FOR /L %%i IN (1,1,1000) DO (
echo Sending request with request_id=%%i
curl http://localhost:5000/request?request_id=%%i
)
timeout /t 5
rem Step 5: Display count of requests per active server
echo Displaying count of requests per server...
rem Define the base URL
set BASE_URL=http://localhost:5000
rem Define the active servers (update this list as needed)
set ACTIVE_SERVERS=2 3 4
rem Temporary file to store curl output
set TEMP_FILE=temp_output.txt
rem Iterate over each server and get the requests
for %%s in (%ACTIVE_SERVERS%) do (
rem Fetch the requests for the current server and save to temporary file
curl %BASE_URL%/requests/%%s > %TEMP_FILE%
rem Count the number of request IDs
set COUNT=0
for /f %%A in ('findstr /r /c:"[0-9]" %TEMP_FILE% ^| find /c /v ""') do (
set COUNT=%%A
)
rem Display the count
echo Number of requests for Server %%s: !COUNT!
echo.
)
rem Clean up the temporary file
del %TEMP_FILE%
endlocal
```
Simply run the batch file to observe the simulation:
```
C:\Users\user\load_balancer\server>simulate_failure.bat
```
Load count after simulation:
```
Displaying count of requests per server...
% Total % Received % Xferd Average Speed Time Time Time Current
Dload Upload Total Spent Left Speed
100 3015 100 3015 0 0 99927 0 --:--:-- --:--:-- --:--:-- 98k
Number of requests for Server 2: 333
% Total % Received % Xferd Average Speed Time Time Time Current
Dload Upload Total Spent Left Speed
100 2769 100 2769 0 0 28131 0 --:--:-- --:--:-- --:--:-- 28255
Number of requests for Server 3: 306
% Total % Received % Xferd Average Speed Time Time Time Current
Dload Upload Total Spent Left Speed
100 3256 100 3256 0 0 109k 0 --:--:-- --:--:-- --:--:-- 109k
Number of requests for Server 4: 361
```
### Hash function modification
Finally, modify the hash functions H(i), Φ(i, j) and report the observations from Test 1 and Test 2.
For this case, the load balancer has demonstrated efficiency in load distribution.
It is capable of nearly evenly distributing load among available server replicas and can continue doing so as the number of replicas increase thus also demonstarting scalability.
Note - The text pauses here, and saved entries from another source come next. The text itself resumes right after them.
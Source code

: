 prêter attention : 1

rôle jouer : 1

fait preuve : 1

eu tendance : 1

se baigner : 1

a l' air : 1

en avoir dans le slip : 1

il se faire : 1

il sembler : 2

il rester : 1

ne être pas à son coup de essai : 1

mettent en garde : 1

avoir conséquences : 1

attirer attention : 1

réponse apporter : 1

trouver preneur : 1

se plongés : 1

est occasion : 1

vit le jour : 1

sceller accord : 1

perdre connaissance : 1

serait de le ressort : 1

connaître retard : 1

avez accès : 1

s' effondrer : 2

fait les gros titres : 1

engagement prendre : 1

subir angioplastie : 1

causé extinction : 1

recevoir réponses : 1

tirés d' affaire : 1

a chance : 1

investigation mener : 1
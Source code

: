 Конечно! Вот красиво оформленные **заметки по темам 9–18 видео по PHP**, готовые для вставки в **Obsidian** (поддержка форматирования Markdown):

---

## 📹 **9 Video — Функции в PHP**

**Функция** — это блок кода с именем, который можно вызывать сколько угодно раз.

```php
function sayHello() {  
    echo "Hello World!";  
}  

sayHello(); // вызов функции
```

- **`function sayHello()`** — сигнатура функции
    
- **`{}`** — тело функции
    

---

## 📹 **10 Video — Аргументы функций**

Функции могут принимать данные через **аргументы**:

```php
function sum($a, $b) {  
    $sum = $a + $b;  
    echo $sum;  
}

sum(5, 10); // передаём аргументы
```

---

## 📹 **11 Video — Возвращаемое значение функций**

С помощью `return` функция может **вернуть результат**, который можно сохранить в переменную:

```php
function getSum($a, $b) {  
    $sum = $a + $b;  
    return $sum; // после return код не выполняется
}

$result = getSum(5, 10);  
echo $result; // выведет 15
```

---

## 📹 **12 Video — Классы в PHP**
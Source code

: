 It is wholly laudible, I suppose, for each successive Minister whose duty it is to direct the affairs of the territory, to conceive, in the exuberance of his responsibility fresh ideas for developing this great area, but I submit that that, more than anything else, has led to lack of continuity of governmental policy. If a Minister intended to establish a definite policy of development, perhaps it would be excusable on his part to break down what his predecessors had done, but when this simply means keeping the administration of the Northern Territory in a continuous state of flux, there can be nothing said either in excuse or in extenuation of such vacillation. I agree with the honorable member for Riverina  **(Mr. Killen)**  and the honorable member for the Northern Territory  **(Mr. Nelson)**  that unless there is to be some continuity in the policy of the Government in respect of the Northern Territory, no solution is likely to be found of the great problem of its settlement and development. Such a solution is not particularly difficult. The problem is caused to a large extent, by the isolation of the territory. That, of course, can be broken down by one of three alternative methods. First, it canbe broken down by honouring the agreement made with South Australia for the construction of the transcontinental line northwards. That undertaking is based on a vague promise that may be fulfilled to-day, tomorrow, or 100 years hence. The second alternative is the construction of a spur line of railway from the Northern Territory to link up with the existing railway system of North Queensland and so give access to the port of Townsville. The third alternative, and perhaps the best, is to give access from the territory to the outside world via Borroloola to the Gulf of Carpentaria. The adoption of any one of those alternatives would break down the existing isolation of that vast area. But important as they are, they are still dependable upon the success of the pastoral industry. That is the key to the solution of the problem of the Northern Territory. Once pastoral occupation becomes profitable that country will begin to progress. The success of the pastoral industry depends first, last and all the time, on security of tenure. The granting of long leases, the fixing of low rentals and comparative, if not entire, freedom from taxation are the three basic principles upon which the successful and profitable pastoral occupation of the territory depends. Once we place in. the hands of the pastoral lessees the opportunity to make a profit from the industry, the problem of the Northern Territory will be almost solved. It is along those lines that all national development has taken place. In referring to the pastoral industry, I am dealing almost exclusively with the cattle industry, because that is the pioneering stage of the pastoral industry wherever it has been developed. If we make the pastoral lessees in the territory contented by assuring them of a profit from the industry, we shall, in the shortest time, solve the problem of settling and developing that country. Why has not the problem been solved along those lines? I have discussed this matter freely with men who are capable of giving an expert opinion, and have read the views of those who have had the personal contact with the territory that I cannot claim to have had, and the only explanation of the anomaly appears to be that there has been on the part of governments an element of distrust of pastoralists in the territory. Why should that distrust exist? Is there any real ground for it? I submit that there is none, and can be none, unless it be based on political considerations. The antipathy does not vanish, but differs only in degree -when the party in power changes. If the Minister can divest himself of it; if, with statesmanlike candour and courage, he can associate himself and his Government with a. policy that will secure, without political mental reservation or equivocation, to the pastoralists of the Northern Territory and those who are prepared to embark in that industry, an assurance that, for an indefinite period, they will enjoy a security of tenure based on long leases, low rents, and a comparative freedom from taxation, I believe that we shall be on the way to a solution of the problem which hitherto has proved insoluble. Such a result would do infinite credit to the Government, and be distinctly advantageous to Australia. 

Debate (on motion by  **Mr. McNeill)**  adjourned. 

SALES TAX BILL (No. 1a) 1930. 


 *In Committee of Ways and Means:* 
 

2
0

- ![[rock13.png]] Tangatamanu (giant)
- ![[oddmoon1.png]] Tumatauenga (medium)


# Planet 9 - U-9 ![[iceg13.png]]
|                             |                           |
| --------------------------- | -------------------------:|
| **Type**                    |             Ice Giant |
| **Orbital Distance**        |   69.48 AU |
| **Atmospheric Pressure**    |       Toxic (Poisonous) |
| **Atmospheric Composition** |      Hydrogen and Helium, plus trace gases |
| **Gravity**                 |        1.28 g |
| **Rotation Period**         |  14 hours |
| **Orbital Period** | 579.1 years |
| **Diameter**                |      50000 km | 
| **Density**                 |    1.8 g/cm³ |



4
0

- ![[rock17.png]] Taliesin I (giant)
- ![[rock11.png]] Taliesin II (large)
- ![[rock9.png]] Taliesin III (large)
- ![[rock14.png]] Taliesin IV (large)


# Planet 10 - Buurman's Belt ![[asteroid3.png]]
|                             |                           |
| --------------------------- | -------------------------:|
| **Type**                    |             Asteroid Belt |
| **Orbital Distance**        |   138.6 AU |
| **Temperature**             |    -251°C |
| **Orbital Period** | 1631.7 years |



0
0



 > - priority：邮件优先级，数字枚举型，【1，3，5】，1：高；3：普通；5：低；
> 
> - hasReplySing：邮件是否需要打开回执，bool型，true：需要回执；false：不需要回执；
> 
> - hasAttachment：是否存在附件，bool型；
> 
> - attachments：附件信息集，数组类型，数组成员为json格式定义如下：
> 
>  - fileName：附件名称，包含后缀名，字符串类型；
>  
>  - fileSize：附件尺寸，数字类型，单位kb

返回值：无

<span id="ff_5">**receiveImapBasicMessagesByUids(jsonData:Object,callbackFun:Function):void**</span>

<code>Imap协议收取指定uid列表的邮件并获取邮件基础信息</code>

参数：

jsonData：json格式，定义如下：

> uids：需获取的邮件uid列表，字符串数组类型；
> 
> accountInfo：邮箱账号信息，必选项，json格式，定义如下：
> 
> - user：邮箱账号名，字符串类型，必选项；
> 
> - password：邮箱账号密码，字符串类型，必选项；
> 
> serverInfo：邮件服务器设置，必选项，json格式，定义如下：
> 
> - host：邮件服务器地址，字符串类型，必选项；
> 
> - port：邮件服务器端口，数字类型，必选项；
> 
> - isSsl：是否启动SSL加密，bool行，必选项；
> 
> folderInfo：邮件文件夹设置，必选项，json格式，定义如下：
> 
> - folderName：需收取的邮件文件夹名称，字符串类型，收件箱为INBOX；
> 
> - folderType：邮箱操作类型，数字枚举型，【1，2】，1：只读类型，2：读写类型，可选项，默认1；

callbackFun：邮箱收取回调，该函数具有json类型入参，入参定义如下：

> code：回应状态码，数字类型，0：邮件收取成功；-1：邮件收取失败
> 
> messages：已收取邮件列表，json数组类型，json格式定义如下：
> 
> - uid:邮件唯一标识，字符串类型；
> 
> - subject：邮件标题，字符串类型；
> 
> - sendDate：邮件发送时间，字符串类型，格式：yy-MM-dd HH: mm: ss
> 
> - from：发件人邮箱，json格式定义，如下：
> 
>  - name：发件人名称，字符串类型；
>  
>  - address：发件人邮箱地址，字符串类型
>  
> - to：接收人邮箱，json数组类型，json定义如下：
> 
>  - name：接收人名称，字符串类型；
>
As such the hashing algorithm need not be modified.
## Conclusion
The load balancer developed has proven successful. It is capable of close to evenly distributing load across available active server replicas. This can be observed in the analysis section. Moreover, the system is capable of managing it's active server replicas through processes such as adding replicas, removing replicas and routing requests to available replicas using a consistent hashing algorithm.